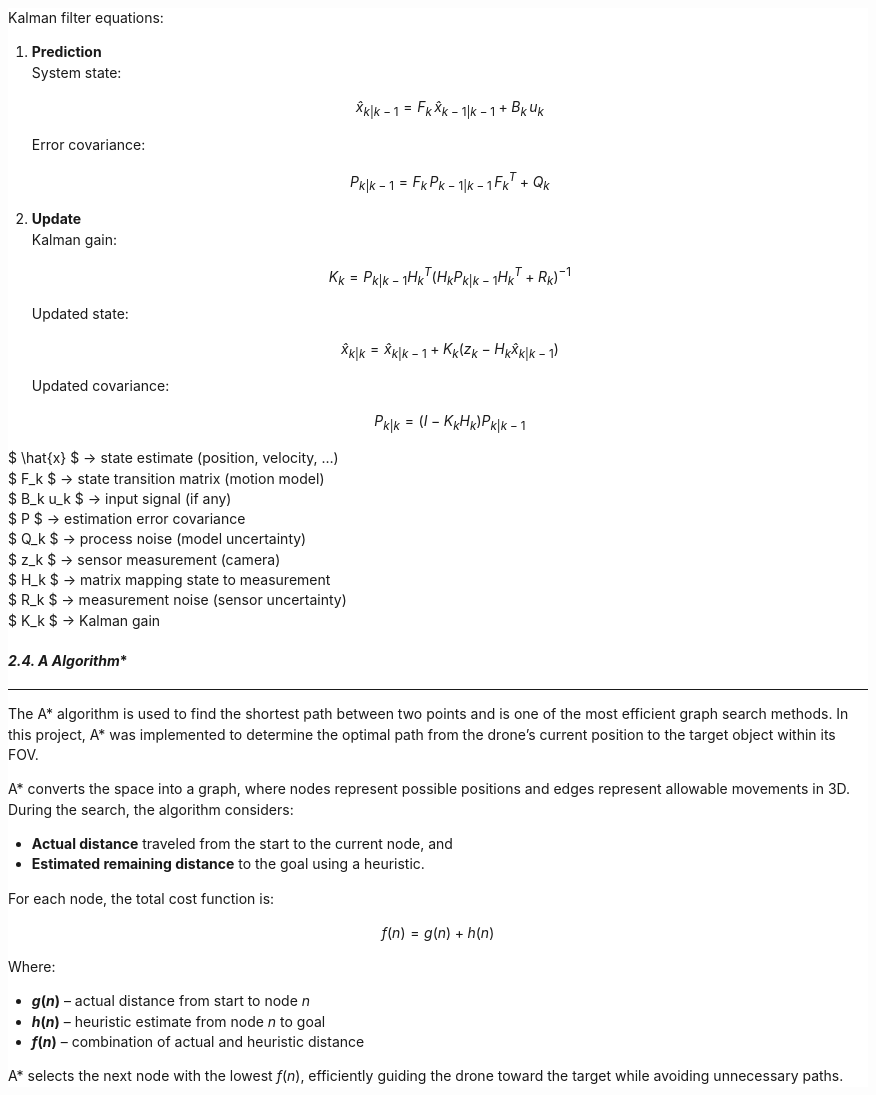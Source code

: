 Kalman filter equations:

1. **Prediction**  
   System state:

    $$\hat{x}_{k|k-1} = F_k\,\hat{x}_{k-1|k-1} + B_k\,u_k $$

   Error covariance:

   $$P_{k|k-1} = F_k\,P_{k-1|k-1}\,F_k^{T} + Q_k $$

2. **Update**  
   Kalman gain:

   $$K_k = P_{k|k-1} H_k^{T} \left(H_k P_{k|k-1} H_k^{T} + R_k \right)^{-1}$$
 

   Updated state:

   $$\hat{x}_{k|k} = \hat{x}_{k|k-1} + K_k \left(z_k - H_k \hat{x}_{k|k-1}\right)$$

   Updated covariance:

   $$P_{k|k} = \left(I - K_k H_k\right) P_{k|k-1}$$

$ \hat{x} $ → state estimate (position, velocity, …)  
$ F_k $ → state transition matrix (motion model)  
$ B_k u_k $ → input signal (if any)  
$ P $ → estimation error covariance  
$ Q_k $ → process noise (model uncertainty)  
$ z_k $ → sensor measurement (camera)  
$ H_k $ → matrix mapping state to measurement  
$ R_k $ → measurement noise (sensor uncertainty)  
$ K_k $ → Kalman gain

#### **2.4. A* Algorithm**

---

The A\* algorithm is used to find the shortest path between two points and is one of the most efficient graph search methods. In this project, A\* was implemented to determine the optimal path from the drone’s current position to the target object within its FOV.

A\* converts the space into a graph, where nodes represent possible positions and edges represent allowable movements in 3D. During the search, the algorithm considers:

* **Actual distance** traveled from the start to the current node, and  
* **Estimated remaining distance** to the goal using a heuristic.

For each node, the total cost function is:

$$f(n)=g(n)+h(n)$$

Where:  
* **$g(n)$** – actual distance from start to node *n*  
* **$h(n)$** – heuristic estimate from node *n* to goal  
* **$f(n)$** – combination of actual and heuristic distance

A\* selects the next node with the lowest $f(n)$, efficiently guiding the drone toward the target while avoiding unnecessary paths.
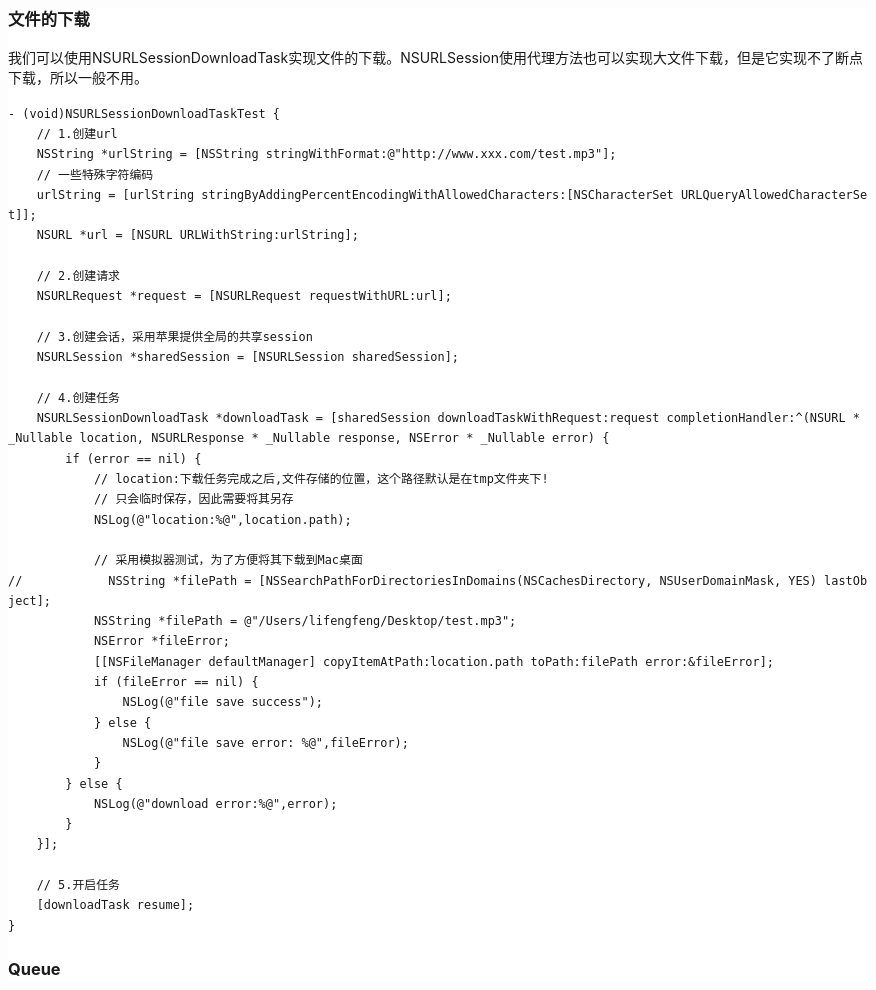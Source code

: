 ### **文件的下载**

我们可以使用NSURLSessionDownloadTask实现文件的下载。NSURLSession使用代理方法也可以实现大文件下载，但是它实现不了断点下载，所以一般不用。

```
- (void)NSURLSessionDownloadTaskTest {
    // 1.创建url
    NSString *urlString = [NSString stringWithFormat:@"http://www.xxx.com/test.mp3"];
    // 一些特殊字符编码
    urlString = [urlString stringByAddingPercentEncodingWithAllowedCharacters:[NSCharacterSet URLQueryAllowedCharacterSet]];
    NSURL *url = [NSURL URLWithString:urlString];

    // 2.创建请求
    NSURLRequest *request = [NSURLRequest requestWithURL:url];

    // 3.创建会话，采用苹果提供全局的共享session
    NSURLSession *sharedSession = [NSURLSession sharedSession];

    // 4.创建任务
    NSURLSessionDownloadTask *downloadTask = [sharedSession downloadTaskWithRequest:request completionHandler:^(NSURL * _Nullable location, NSURLResponse * _Nullable response, NSError * _Nullable error) {
        if (error == nil) {
            // location:下载任务完成之后,文件存储的位置，这个路径默认是在tmp文件夹下!
            // 只会临时保存，因此需要将其另存
            NSLog(@"location:%@",location.path);

            // 采用模拟器测试，为了方便将其下载到Mac桌面
//            NSString *filePath = [NSSearchPathForDirectoriesInDomains(NSCachesDirectory, NSUserDomainMask, YES) lastObject];
            NSString *filePath = @"/Users/lifengfeng/Desktop/test.mp3";
            NSError *fileError;
            [[NSFileManager defaultManager] copyItemAtPath:location.path toPath:filePath error:&fileError];
            if (fileError == nil) {
                NSLog(@"file save success");
            } else {
                NSLog(@"file save error: %@",fileError);
            }
        } else {
            NSLog(@"download error:%@",error);
        }
    }];

    // 5.开启任务
    [downloadTask resume];
}
```

### Queue


  [^同时]: 1个CPU核一次能执行的CPU命令始终为1，使用多线程的程序可以在某个线程和其他线程之间反复多次进行上下文切换，因此看上去就好像1个CPU核能够并列地执行多个线程一样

(TASK GOAL) Begin with the line that has "2. **Update**" in the listing above and end after the line that has "state to measurement"; output those lines exactly.

(RESPONSE AREA)
2. **Update**  
   Kalman gain:

   $$K_k = P_{k|k-1} H_k^{T} \left(H_k P_{k|k-1} H_k^{T} + R_k \right)^{-1}$$
 

   Updated state:

   $$\hat{x}_{k|k} = \hat{x}_{k|k-1} + K_k \left(z_k - H_k \hat{x}_{k|k-1}\right)$$

   Updated covariance:

   $$P_{k|k} = \left(I - K_k H_k\right) P_{k|k-1}$$

$ \hat{x} $ → state estimate (position, velocity, …)  
$ F_k $ → state transition matrix (motion model)  
$ B_k u_k $ → input signal (if any)  
$ P $ → estimation error covariance  
$ Q_k $ → process noise (model uncertainty)  
$ z_k $ → sensor measurement (camera)  
$ H_k $ → matrix mapping state to measurement  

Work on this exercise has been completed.